Medyada yer alan bazı haberlerde Başbakan’ın “görüşmede bunlar bizim iktidarımız zamanında olmadı” demekle yetindiği, samimi olmadığı şayet samimiyse arşivleri açması yönünde yorumlarda var. Neler söylersiniz?

Başbakan’ın samimiyetini ispatlamak gibi bir mükellefiyeti yok. Dediğim gibi size bu olaylar 1990’lı yıllardan başlamış 1994,1995 ve 1996’da ağırlıklı olarak başlamıştır. Bugüne kadar yine kendi ifadeleri ile bu tabiri de kullanmak istemiyorum ama “hiçbir şekilde insan yerine konulmadık, ilk defa dinleniyoruz” dediler. Başbakan Erdoğan bu anlamda bir ilki gerçekleştirdi. Ama bunu da kesinlikle bir show amacıyla da yapmadı. Üzüldüğü için, inandığı için yaptı. Dolayısı ile böyle bir yorum yapıyorlarsa ayıp ediyorlar. Çünkü böyle olaylara bir kalemde çözüm getirmek mümkün değil. Keşke olsa! Bizim dönemimizde olmadı demesinin sebebi de “en azından bu iktidar zamanında bu tür olaylar yaşanmadığını, bu tür bir zafiyet olmadığını ifade etmek içindir. Bir tek olayda, işte 2004 yılında yaşanan Tolga isimli gençle ilgili bana mektup ulaşmadı dediği olaydı. En yakın tarihli o olduğu için onun üzerinde bu şekilde duruldu. Ama bizim zamanımızda olmadı diyerek geçiştirmek için kullanılmış bir cümle değildi.

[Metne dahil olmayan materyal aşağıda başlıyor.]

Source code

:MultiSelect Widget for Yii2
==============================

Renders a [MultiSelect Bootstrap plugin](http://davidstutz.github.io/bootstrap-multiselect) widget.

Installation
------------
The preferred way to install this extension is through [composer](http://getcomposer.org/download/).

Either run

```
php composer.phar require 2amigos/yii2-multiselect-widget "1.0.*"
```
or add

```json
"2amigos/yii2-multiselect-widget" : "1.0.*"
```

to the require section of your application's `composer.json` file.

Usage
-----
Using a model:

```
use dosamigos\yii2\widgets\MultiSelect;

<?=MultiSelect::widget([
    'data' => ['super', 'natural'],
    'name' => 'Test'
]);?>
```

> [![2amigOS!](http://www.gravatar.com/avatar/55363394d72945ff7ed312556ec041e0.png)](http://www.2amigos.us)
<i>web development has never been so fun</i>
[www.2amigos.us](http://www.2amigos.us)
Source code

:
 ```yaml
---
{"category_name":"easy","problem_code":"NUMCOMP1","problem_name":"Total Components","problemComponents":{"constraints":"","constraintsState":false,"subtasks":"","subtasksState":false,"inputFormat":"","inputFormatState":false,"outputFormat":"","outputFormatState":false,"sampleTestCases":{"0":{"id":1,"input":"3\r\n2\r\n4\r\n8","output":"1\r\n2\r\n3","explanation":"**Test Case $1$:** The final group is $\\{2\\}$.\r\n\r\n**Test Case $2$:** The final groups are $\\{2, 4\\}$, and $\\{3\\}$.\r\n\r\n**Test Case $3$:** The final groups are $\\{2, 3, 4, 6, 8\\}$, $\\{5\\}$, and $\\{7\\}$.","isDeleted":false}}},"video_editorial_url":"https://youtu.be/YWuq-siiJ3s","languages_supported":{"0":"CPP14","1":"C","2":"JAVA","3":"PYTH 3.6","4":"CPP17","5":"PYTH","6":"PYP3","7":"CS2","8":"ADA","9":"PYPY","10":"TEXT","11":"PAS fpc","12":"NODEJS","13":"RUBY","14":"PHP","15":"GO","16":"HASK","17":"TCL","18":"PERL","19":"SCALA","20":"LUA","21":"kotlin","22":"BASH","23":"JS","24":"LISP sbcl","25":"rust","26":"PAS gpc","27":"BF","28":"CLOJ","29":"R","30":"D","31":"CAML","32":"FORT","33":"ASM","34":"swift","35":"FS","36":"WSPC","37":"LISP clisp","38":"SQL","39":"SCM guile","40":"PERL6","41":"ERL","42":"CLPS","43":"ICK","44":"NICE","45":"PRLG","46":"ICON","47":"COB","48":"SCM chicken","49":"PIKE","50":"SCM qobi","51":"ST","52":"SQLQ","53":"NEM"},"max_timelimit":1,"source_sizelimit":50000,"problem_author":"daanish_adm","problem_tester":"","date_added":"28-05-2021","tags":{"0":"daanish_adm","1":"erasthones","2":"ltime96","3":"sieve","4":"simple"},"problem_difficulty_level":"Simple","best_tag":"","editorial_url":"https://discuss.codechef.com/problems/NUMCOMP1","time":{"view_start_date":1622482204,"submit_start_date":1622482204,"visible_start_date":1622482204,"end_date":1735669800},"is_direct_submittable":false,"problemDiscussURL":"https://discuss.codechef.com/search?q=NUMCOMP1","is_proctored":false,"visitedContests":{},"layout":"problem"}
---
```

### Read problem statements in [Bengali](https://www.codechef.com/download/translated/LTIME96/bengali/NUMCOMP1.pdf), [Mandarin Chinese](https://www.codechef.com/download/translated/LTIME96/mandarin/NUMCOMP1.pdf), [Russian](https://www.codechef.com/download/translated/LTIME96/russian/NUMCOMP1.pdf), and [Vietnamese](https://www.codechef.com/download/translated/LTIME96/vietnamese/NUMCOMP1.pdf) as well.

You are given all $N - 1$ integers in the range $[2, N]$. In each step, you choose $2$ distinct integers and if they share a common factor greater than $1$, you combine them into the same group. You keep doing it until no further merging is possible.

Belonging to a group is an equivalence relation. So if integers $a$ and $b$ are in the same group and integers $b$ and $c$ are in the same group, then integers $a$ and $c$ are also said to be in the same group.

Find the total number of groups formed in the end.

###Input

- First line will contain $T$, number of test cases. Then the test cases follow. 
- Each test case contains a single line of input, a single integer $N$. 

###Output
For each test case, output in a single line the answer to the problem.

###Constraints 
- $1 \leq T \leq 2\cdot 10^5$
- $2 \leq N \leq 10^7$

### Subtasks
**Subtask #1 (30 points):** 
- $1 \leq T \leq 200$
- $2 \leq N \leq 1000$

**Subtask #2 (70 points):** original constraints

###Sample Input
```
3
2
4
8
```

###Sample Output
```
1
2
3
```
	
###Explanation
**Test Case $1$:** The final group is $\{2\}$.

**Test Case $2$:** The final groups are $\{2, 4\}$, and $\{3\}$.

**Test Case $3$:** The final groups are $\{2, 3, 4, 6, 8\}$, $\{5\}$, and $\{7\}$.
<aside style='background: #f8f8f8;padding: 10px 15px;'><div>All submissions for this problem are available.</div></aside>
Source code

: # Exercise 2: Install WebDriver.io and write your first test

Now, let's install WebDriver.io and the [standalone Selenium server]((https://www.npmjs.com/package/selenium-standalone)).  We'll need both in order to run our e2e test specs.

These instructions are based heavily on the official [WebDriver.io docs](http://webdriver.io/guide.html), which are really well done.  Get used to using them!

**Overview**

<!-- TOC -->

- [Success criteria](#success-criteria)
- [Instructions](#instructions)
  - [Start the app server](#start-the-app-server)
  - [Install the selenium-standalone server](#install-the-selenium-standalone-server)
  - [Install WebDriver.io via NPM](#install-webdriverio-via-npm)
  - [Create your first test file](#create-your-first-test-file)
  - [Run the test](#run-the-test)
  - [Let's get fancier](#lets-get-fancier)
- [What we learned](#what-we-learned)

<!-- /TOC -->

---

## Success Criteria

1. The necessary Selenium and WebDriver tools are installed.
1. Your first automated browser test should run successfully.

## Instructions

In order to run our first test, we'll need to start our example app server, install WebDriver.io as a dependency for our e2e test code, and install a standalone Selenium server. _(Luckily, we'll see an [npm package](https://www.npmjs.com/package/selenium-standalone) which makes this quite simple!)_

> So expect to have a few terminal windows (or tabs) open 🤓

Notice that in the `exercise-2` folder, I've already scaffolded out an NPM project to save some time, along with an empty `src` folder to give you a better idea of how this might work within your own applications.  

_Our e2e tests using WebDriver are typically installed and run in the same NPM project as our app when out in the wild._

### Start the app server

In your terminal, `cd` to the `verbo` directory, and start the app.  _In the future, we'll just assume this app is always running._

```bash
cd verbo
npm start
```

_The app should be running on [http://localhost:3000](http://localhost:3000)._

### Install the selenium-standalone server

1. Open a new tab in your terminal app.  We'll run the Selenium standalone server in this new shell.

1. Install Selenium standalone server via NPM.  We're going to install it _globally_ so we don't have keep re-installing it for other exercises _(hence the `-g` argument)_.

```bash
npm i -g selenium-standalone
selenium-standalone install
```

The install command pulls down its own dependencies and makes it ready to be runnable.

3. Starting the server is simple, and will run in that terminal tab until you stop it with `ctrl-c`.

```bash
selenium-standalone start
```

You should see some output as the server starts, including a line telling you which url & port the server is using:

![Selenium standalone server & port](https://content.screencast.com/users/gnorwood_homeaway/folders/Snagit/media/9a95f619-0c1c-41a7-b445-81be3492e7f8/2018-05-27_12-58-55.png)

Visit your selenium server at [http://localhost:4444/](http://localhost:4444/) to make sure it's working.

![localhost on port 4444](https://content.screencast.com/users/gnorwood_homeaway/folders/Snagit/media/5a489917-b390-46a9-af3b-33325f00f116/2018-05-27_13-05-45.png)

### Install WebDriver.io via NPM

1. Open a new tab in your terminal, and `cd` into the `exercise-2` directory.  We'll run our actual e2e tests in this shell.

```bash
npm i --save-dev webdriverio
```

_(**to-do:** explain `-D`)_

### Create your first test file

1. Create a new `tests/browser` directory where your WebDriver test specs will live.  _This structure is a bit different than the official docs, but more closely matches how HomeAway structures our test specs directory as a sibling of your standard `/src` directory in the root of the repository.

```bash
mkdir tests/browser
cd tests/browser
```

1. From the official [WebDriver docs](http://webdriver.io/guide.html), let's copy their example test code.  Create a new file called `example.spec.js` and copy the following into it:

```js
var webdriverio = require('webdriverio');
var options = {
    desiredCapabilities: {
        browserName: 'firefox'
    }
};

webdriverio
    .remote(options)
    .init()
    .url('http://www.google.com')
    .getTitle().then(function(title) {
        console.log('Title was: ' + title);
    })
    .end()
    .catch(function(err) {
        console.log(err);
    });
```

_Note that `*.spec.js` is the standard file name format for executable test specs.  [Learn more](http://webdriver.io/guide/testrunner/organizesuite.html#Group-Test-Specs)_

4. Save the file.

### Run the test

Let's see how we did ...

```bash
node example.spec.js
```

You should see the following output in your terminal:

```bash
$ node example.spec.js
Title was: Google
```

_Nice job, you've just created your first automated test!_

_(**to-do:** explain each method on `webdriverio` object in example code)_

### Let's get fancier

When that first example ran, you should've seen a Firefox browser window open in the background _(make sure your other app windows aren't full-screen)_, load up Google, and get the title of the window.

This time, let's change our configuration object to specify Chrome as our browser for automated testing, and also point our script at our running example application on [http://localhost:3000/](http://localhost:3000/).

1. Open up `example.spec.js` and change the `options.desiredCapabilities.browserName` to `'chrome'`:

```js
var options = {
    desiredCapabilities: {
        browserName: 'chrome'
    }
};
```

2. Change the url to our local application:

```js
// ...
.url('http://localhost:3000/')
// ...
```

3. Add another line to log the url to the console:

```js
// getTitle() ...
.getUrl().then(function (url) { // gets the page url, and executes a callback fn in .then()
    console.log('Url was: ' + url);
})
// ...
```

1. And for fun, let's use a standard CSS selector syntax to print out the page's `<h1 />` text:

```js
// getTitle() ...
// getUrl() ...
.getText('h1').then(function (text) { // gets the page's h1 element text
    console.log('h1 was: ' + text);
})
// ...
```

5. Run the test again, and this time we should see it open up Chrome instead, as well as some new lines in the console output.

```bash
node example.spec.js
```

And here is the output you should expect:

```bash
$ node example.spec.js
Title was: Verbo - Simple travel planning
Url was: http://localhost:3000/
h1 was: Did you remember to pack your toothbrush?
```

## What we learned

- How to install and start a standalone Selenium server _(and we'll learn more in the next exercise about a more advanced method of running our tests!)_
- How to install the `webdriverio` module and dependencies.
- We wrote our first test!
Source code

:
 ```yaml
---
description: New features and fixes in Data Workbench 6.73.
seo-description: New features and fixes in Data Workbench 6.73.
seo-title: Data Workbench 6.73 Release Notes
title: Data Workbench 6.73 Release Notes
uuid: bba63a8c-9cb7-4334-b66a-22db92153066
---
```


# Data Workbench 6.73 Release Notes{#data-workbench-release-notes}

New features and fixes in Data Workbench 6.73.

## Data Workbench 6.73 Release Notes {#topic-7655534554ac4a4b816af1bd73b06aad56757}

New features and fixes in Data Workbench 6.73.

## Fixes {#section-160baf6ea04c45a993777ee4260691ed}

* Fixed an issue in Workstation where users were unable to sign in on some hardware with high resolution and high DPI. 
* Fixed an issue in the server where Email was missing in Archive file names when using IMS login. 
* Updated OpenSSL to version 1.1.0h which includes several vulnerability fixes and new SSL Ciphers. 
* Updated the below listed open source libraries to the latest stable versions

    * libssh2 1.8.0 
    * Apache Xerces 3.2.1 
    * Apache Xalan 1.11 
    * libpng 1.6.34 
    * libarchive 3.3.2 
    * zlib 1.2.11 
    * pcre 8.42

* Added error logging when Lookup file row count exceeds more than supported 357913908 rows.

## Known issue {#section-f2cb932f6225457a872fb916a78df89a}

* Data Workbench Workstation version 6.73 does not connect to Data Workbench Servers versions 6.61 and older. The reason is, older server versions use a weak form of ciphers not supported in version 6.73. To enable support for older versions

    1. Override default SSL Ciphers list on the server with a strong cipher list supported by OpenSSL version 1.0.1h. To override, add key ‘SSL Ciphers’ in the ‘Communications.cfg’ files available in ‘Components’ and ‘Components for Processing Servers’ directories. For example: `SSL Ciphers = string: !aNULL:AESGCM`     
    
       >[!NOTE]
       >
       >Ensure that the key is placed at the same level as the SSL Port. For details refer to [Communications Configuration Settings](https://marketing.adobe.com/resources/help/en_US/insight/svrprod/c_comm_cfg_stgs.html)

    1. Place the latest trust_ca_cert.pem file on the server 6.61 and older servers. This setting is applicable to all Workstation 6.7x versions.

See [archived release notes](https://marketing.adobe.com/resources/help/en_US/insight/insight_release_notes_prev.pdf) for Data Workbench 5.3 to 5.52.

Peki arşivlerin açılması, bağımsız bir araştırma komisyonunun kurulması gibi girişimler düşünülüyor mu?

Zaten İHD’in talepleri bu… Komisyon kurulsun, bu konu araştırılsın, incelensin denildi. Sayın Başbakan mutlaka bu konuları değerlendirecektir, bizlere vereceği talimat doğrultusunda da biz gerekli çalışmaları başlatırız.